_Data for processing:_

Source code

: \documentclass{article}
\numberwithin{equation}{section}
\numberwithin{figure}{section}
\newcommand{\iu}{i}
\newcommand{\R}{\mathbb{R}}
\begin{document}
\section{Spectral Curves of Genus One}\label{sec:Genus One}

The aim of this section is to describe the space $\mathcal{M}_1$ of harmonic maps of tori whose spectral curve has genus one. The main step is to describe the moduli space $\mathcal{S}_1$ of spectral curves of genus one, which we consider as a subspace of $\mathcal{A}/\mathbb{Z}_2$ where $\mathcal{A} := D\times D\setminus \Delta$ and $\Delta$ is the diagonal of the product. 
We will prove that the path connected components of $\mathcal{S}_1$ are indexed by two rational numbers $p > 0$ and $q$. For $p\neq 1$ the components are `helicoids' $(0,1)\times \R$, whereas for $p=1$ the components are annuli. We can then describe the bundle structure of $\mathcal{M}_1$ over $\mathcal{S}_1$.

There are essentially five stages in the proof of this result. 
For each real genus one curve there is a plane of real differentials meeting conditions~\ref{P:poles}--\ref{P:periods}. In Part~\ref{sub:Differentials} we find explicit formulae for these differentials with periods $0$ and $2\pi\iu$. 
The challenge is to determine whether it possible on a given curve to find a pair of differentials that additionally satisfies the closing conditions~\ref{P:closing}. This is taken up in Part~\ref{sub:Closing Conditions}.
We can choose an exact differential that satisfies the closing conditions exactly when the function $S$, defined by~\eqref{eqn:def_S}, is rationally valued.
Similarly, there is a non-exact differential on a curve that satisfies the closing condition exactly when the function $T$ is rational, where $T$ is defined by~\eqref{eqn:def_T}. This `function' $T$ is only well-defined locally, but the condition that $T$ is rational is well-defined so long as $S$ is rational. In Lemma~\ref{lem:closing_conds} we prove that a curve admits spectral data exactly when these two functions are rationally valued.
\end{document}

_What to work on:_ Restate the records word for word, leaving nothing out.

_Answer for this exercise:_
Source code

: \documentclass{article}
\numberwithin{equation}{section}
\numberwithin{figure}{section}
\newcommand{\iu}{i}
\newcommand{\R}{\mathbb{R}}
\begin{document}
\section{Spectral Curves of Genus One}\label{sec:Genus One}

The aim of this section is to describe the space $\mathcal{M}_1$ of harmonic maps of tori whose spectral curve has genus one. The main step is to describe the moduli space $\mathcal{S}_1$ of spectral curves of genus one, which we consider as a subspace of $\mathcal{A}/\mathbb{Z}_2$ where $\mathcal{A} := D\times D\setminus \Delta$ and $\Delta$ is the diagonal of the product. 
We will prove that the path connected components of $\mathcal{S}_1$ are indexed by two rational numbers $p > 0$ and $q$. For $p\neq 1$ the components are `helicoids' $(0,1)\times \R$, whereas for $p=1$ the components are annuli. We can then describe the bundle structure of $\mathcal{M}_1$ over $\mathcal{S}_1$.

There are essentially five stages in the proof of this result. 
For each real genus one curve there is a plane of real differentials meeting conditions~\ref{P:poles}--\ref{P:periods}. In Part~\ref{sub:Differentials} we find explicit formulae for these differentials with periods $0$ and $2\pi\iu$. 
The challenge is to determine whether it possible on a given curve to find a pair of differentials that additionally satisfies the closing conditions~\ref{P:closing}. This is taken up in Part~\ref{sub:Closing Conditions}.
We can choose an exact differential that satisfies the closing conditions exactly when the function $S$, defined by~\eqref{eqn:def_S}, is rationally valued.
Similarly, there is a non-exact differential on a curve that satisfies the closing condition exactly when the function $T$ is rational, where $T$ is defined by~\eqref{eqn:def_T}. This `function' $T$ is only well-defined locally, but the condition that $T$ is rational is well-defined so long as $S$ is rational. In Lemma~\ref{lem:closing_conds} we prove that a curve admits spectral data exactly when these two functions are rationally valued.
\end{document}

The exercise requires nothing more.